Kode9 will play two sets at tonight’s Hidden Depths of Hyperdub event, and the first will be, in the label’s words, “a bit of Burial”.
It’s not the first time the Hyperdub boss has played a set entirely dedicated to his label’s most successful artist, and those who saw Kode9’s Burial set in Italy’s Club to Club Festival two years ago will vouch for what a perfect opener to a night it can be. Like that performance in Turin, Kode9 will be on first at Hidden Depths, taking to the stage at 7.30pm before playing again at 11.15. Elsewhere on the night, music from Actress, DVA, Cooly G, Laurel Halo and Chicago’s Spinn & Rashad.
FACT spoke briefly to Kode9 over email this week to talk meat puppets, narrow-minded crowds and an increasingly bipolar record label. Hidden Depths of Hyperdub – a collaboration between Black Atlantic, Tiger Beer, FACT and, naturally, Hyperdub – takes place at North London venue Koko tonight, with more information available here. We’ll be streaming DVA’s live set on FACT from 10.30.
Plenty of dialogue about Hyperdub over the years – from both commentators and artists on the label – has revolved around how it’s a home for outsiders, individual musicians who might not fit in elsewhere. Seven years on from the label’s formation, can it still feel like herding cats?
“Just dealing with myself these days is like herding cats sometimes. The more artists there are on the label, this gets multiplied. Yet, somehow, sometimes things just click into place.”
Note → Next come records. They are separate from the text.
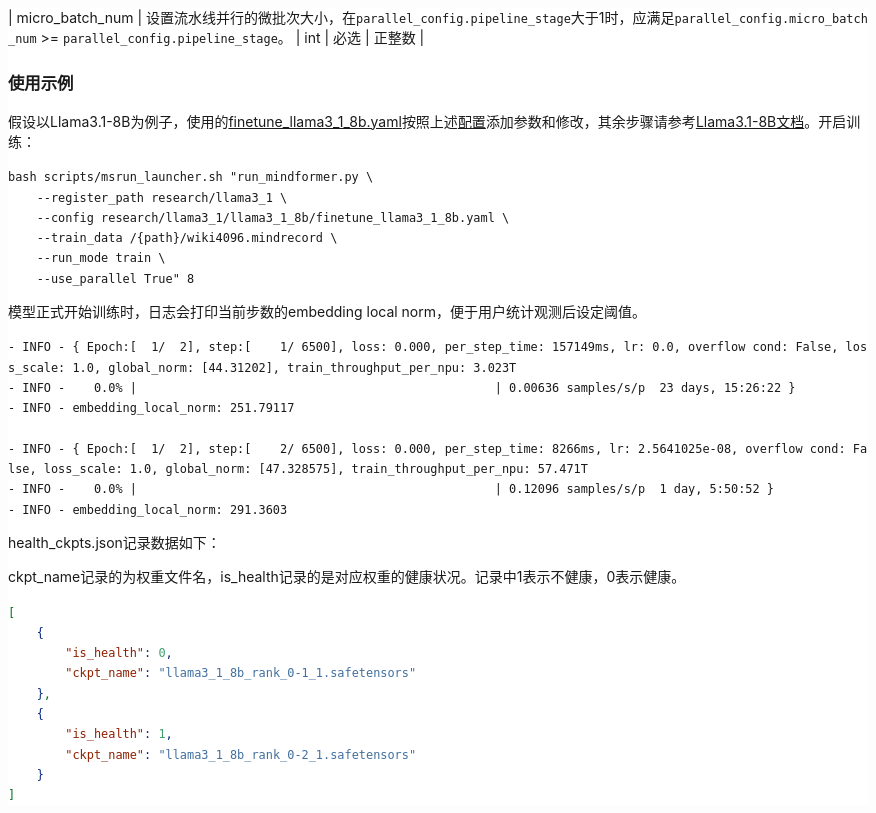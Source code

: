| micro_batch_num                | 设置流水线并行的微批次大小，在`parallel_config.pipeline_stage`大于1时，应满足`parallel_config.micro_batch_num` >= `parallel_config.pipeline_stage`。                                                                                                                                                       |    int   | 必选         | 正整数 |

### 使用示例

假设以Llama3.1-8B为例子，使用的[finetune_llama3_1_8b.yaml](https://gitee.com/mindspore/mindformers/blob/dev/research/llama3_1/llama3_1_8b/finetune_llama3_1_8b.yaml)按照上述[配置](#使用方法-1)添加参数和修改，其余步骤请参考[Llama3.1-8B文档](https://gitee.com/lanshaozuishuai/mindformers/blob/dev/research/llama3_1/README.md)。开启训练：

```shell
bash scripts/msrun_launcher.sh "run_mindformer.py \
    --register_path research/llama3_1 \
    --config research/llama3_1/llama3_1_8b/finetune_llama3_1_8b.yaml \
    --train_data /{path}/wiki4096.mindrecord \
    --run_mode train \
    --use_parallel True" 8
```

模型正式开始训练时，日志会打印当前步数的embedding local norm，便于用户统计观测后设定阈值。

```log
- INFO - { Epoch:[  1/  2], step:[    1/ 6500], loss: 0.000, per_step_time: 157149ms, lr: 0.0, overflow cond: False, loss_scale: 1.0, global_norm: [44.31202], train_throughput_per_npu: 3.023T
- INFO -    0.0% |                                                  | 0.00636 samples/s/p  23 days, 15:26:22 }
- INFO - embedding_local_norm: 251.79117

- INFO - { Epoch:[  1/  2], step:[    2/ 6500], loss: 0.000, per_step_time: 8266ms, lr: 2.5641025e-08, overflow cond: False, loss_scale: 1.0, global_norm: [47.328575], train_throughput_per_npu: 57.471T
- INFO -    0.0% |                                                  | 0.12096 samples/s/p  1 day, 5:50:52 }
- INFO - embedding_local_norm: 291.3603
```

health_ckpts.json记录数据如下：

ckpt_name记录的为权重文件名，is_health记录的是对应权重的健康状况。记录中1表示不健康，0表示健康。

```json
[
    {
        "is_health": 0,
        "ckpt_name": "llama3_1_8b_rank_0-1_1.safetensors"
    },
    {
        "is_health": 1,
        "ckpt_name": "llama3_1_8b_rank_0-2_1.safetensors"
    }
]
```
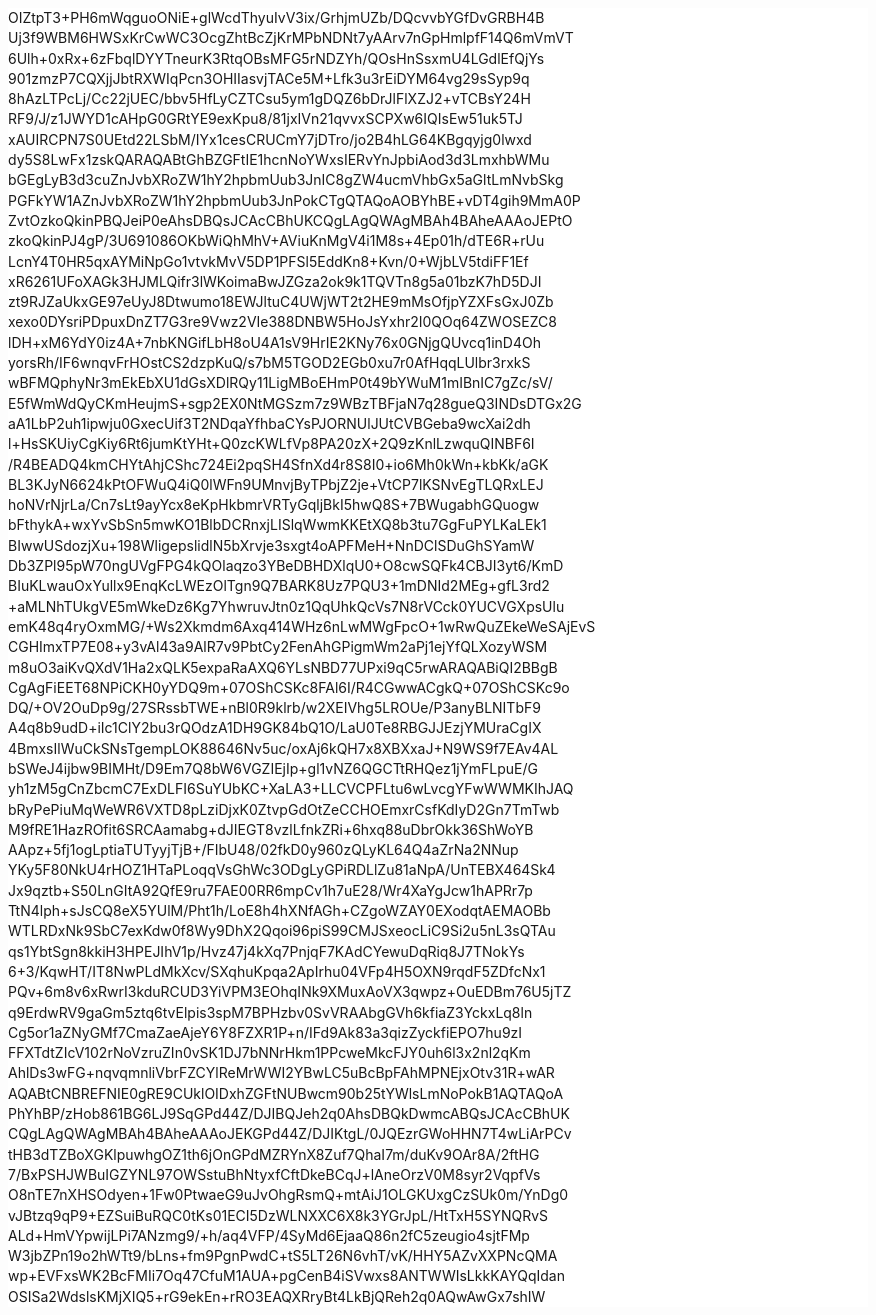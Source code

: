 OIZtpT3+PH6mWqguoONiE+glWcdThyuIvV3ix/GrhjmUZb/DQcvvbYGfDvGRBH4B
Uj3f9WBM6HWSxKrCwWC3OcgZhtBcZjKrMPbNDNt7yAArv7nGpHmlpfF14Q6mVmVT
6Ulh+0xRx+6zFbqlDYYTneurK3RtqOBsMFG5rNDZYh/QOsHnSsxmU4LGdlEfQjYs
901zmzP7CQXjjJbtRXWIqPcn3OHIIasvjTACe5M+Lfk3u3rEiDYM64vg29sSyp9q
8hAzLTPcLj/Cc22jUEC/bbv5HfLyCZTCsu5ym1gDQZ6bDrJlFlXZJ2+vTCBsY24H
RF9/J/z1JWYD1cAHpG0GRtYE9exKpu8/81jxIVn21qvvxSCPXw6IQIsEw51uk5TJ
xAUIRCPN7S0UEtd22LSbM/IYx1cesCRUCmY7jDTro/jo2B4hLG64KBgqyjg0lwxd
dy5S8LwFx1zskQARAQABtGhBZGFtIE1hcnNoYWxsIERvYnJpbiAod3d3LmxhbWMu
bGEgLyB3d3cuZnJvbXRoZW1hY2hpbmUub3JnIC8gZW4ucmVhbGx5aGltLmNvbSkg
PGFkYW1AZnJvbXRoZW1hY2hpbmUub3JnPokCTgQTAQoAOBYhBE+vDT4gih9MmA0P
ZvtOzkoQkinPBQJeiP0eAhsDBQsJCAcCBhUKCQgLAgQWAgMBAh4BAheAAAoJEPtO
zkoQkinPJ4gP/3U691086OKbWiQhMhV+AViuKnMgV4i1M8s+4Ep01h/dTE6R+rUu
LcnY4T0HR5qxAYMiNpGo1vtvkMvV5DP1PFSl5EddKn8+Kvn/0+WjbLV5tdiFF1Ef
xR6261UFoXAGk3HJMLQifr3lWKoimaBwJZGza2ok9k1TQVTn8g5a01bzK7hD5DJI
zt9RJZaUkxGE97eUyJ8Dtwumo18EWJltuC4UWjWT2t2HE9mMsOfjpYZXFsGxJ0Zb
xexo0DYsriPDpuxDnZT7G3re9Vwz2VIe388DNBW5HoJsYxhr2I0QOq64ZWOSEZC8
lDH+xM6YdY0iz4A+7nbKNGifLbH8oU4A1sV9HrIE2KNy76x0GNjgQUvcq1inD4Oh
yorsRh/IF6wnqvFrHOstCS2dzpKuQ/s7bM5TGOD2EGb0xu7r0AfHqqLUlbr3rxkS
wBFMQphyNr3mEkEbXU1dGsXDlRQy11LigMBoEHmP0t49bYWuM1mIBnIC7gZc/sV/
E5fWmWdQyCKmHeujmS+sgp2EX0NtMGSzm7z9WBzTBFjaN7q28gueQ3INDsDTGx2G
aA1LbP2uh1ipwju0GxecUif3T2NDqaYfhbaCYsPJORNUlJUtCVBGeba9wcXai2dh
l+HsSKUiyCgKiy6Rt6jumKtYHt+Q0zcKWLfVp8PA20zX+2Q9zKnlLzwquQINBF6I
/R4BEADQ4kmCHYtAhjCShc724Ei2pqSH4SfnXd4r8S8I0+io6Mh0kWn+kbKk/aGK
BL3KJyN6624kPtOFWuQ4iQ0lWFn9UMnvjByTPbjZ2je+VtCP7lKSNvEgTLQRxLEJ
hoNVrNjrLa/Cn7sLt9ayYcx8eKpHkbmrVRTyGqljBkI5hwQ8S+7BWugabhGQuogw
bFthykA+wxYvSbSn5mwKO1BlbDCRnxjLISlqWwmKKEtXQ8b3tu7GgFuPYLKaLEk1
BIwwUSdozjXu+198WligepslidlN5bXrvje3sxgt4oAPFMeH+NnDClSDuGhSYamW
Db3ZPl95pW70ngUVgFPG4kQOlaqzo3YBeDBHDXlqU0+O8cwSQFk4CBJI3yt6/KmD
BIuKLwauOxYullx9EnqKcLWEzOlTgn9Q7BARK8Uz7PQU3+1mDNId2MEg+gfL3rd2
+aMLNhTUkgVE5mWkeDz6Kg7YhwruvJtn0z1QqUhkQcVs7N8rVCck0YUCVGXpsUlu
emK48q4ryOxmMG/+Ws2Xkmdm6Axq414WHz6nLwMWgFpcO+1wRwQuZEkeWeSAjEvS
CGHImxTP7E08+y3vAl43a9AlR7v9PbtCy2FenAhGPigmWm2aPj1ejYfQLXozyWSM
m8uO3aiKvQXdV1Ha2xQLK5expaRaAXQ6YLsNBD77UPxi9qC5rwARAQABiQI2BBgB
CgAgFiEET68NPiCKH0yYDQ9m+07OShCSKc8FAl6I/R4CGwwACgkQ+07OShCSKc9o
DQ/+OV2OuDp9g/27SRssbTWE+nBl0R9klrb/w2XEIVhg5LROUe/P3anyBLNITbF9
A4q8b9udD+iIc1ClY2bu3rQOdzA1DH9GK84bQ1O/LaU0Te8RBGJJEzjYMUraCgIX
4BmxsIlWuCkSNsTgempLOK88646Nv5uc/oxAj6kQH7x8XBXxaJ+N9WS9f7EAv4AL
bSWeJ4ijbw9BIMHt/D9Em7Q8bW6VGZIEjIp+gl1vNZ6QGCTtRHQez1jYmFLpuE/G
yh1zM5gCnZbcmC7ExDLFI6SuYUbKC+XaLA3+LLCVCPFLtu6wLvcgYFwWWMKIhJAQ
bRyPePiuMqWeWR6VXTD8pLziDjxK0ZtvpGdOtZeCCHOEmxrCsfKdIyD2Gn7TmTwb
M9fRE1HazROfit6SRCAamabg+dJIEGT8vzlLfnkZRi+6hxq88uDbrOkk36ShWoYB
AApz+5fj1ogLptiaTUTyyjTjB+/FIbU48/02fkD0y960zQLyKL64Q4aZrNa2NNup
YKy5F80NkU4rHOZ1HTaPLoqqVsGhWc3ODgLyGPiRDLlZu81aNpA/UnTEBX464Sk4
Jx9qztb+S50LnGItA92QfE9ru7FAE00RR6mpCv1h7uE28/Wr4XaYgJcw1hAPRr7p
TtN4lph+sJsCQ8eX5YUlM/Pht1h/LoE8h4hXNfAGh+CZgoWZAY0EXodqtAEMAOBb
WTLRDxNk9SbC7exKdw0f8Wy9DhX2Qqoi96piS99CMJSxeocLiC9Si2u5nL3sQTAu
qs1YbtSgn8kkiH3HPEJIhV1p/Hvz47j4kXq7PnjqF7KAdCYewuDqRiq8J7TNokYs
6+3/KqwHT/IT8NwPLdMkXcv/SXqhuKpqa2ApIrhu04VFp4H5OXN9rqdF5ZDfcNx1
PQv+6m8v6xRwrI3kduRCUD3YiVPM3EOhqINk9XMuxAoVX3qwpz+OuEDBm76U5jTZ
q9ErdwRV9gaGm5ztq6tvElpis3spM7BPHzbv0SvVRAAbgGVh6kfiaZ3YckxLq8ln
Cg5or1aZNyGMf7CmaZaeAjeY6Y8FZXR1P+n/IFd9Ak83a3qizZyckfiEPO7hu9zI
FFXTdtZIcV102rNoVzruZIn0vSK1DJ7bNNrHkm1PPcweMkcFJY0uh6l3x2nl2qKm
AhlDs3wFG+nqvqmnliVbrFZCYlReMrWWI2YBwLC5uBcBpFAhMPNEjxOtv31R+wAR
AQABtCNBREFNIE0gRE9CUklOIDxhZGFtNUBwcm90b25tYWlsLmNoPokB1AQTAQoA
PhYhBP/zHob861BG6LJ9SqGPd44Z/DJIBQJeh2q0AhsDBQkDwmcABQsJCAcCBhUK
CQgLAgQWAgMBAh4BAheAAAoJEKGPd44Z/DJIKtgL/0JQEzrGWoHHN7T4wLiArPCv
tHB3dTZBoXGKlpuwhgOZ1th6jOnGPdMZRYnX8Zuf7QhaI7m/duKv9OAr8A/2ftHG
7/BxPSHJWBuIGZYNL97OWSstuBhNtyxfCftDkeBCqJ+lAneOrzV0M8syr2VqpfVs
O8nTE7nXHSOdyen+1Fw0PtwaeG9uJvOhgRsmQ+mtAiJ1OLGKUxgCzSUk0m/YnDg0
vJBtzq9qP9+EZSuiBuRQC0tKs01ECI5DzWLNXXC6X8k3YGrJpL/HtTxH5SYNQRvS
ALd+HmVYpwijLPi7ANzmg9/+h/aq4VFP/4SyMd6EjaaQ86n2fC5zeugio4sjtFMp
W3jbZPn19o2hWTt9/bLns+fm9PgnPwdC+tS5LT26N6vhT/vK/HHY5AZvXXPNcQMA
wp+EVFxsWK2BcFMIi7Oq47CfuM1AUA+pgCenB4iSVwxs8ANTWWIsLkkKAYQqIdan
OSISa2WdslsKMjXIQ5+rG9ekEn+rRO3EAQXRryBt4LkBjQReh2q0AQwAwGx7shIW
You’re operating at a much larger scale than you were this time five years or so ago, and I imagine after [Burial]’s Untrue it was a particularly rapid period of growth. Was it a difficult time, adjusting to the label growing so quickly, both in terms of managing it, and the added publicity it gave you?
“It would have been impossible to cope with that on my own without the help of our label manager Marcus [Scott].”
It seems that since the label has started releasing albums more regularly – and, generally, whether it’s North or Black Sun or Quarantine or whatever, they’ve been, for want of a better word, quite cerebral – the singles have become more physical than ever before – I’m thinking Walton, Funkystepz, D.O.K. Is there a deliberate attempt to find a balance between these, and do you view it as two separate sides to the label’s output?
“Hyperdub is quite bipolar at the moment. The label operates along at least two levels, but probably more. But several of the artists, like Cooly G, can occupy both both poles, abstract songs, and dance music, come down and come up music. We’ve just finished a tour of Japan with label showcases in Tokyo and Osaka that featured Scratcha DVA, Hype Williams and King Midas Sound and myself on the same line up, and it worked amazingly having that spectrum of contrast to build the night. Sometimes its important to jolt people out of their expectations, because often their expectations in both the live music worlds, and club worlds are pretty narrow.”
On a personal level, do you think your primary occupation changing from academia to DJing has shaped the type of singles that the label puts out?
“I’ve been DJing for around 20 years. The only thing that has changed really is that I now have more dancefloors with people on them, and this has changed the way I play, and some of the music released on the label.”
You’ve obviously talked quite a lot about the label as a virus in the past, making the decisions for you rather than vice versa. Is this still as much the case as it was in the label’s early days, and if so, do you envision a point in the future where you try to regain control of the process?
“Kode9 is merely a meat puppet of the Hyperdub virus. If he tried to gain control of the process, his presence would be terminated immediately.”
Will Hyperdub start and finish with Kode9? i.e. if you get older and lose interest or retire from music, would you retire the label too? Or do you think you’d keep it operational but pass over the creative control?
“Its impossible to say whether the Hyperdub virus will seek to dispose of Kode9 at some point in the future. All meat puppets become redundant or need an upgrade at some point.”